» **Excerpts from a dataset**:
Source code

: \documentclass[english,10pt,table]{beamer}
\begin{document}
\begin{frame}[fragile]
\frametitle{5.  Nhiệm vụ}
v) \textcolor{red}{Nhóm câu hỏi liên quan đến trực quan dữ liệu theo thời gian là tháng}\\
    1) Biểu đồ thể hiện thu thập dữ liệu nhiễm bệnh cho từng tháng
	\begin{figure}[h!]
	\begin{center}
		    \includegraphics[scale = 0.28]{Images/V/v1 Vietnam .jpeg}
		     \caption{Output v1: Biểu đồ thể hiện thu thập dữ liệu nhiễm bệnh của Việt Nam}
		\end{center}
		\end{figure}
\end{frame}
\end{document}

» **PROBLEM**: Match on "nhiễm": copy every line in the records that has it.

» **RESPONSE AREA**:
    1) Biểu đồ thể hiện thu thập dữ liệu nhiễm bệnh cho từng tháng
		     \caption{Output v1: Biểu đồ thể hiện thu thập dữ liệu nhiễm bệnh của Việt Nam}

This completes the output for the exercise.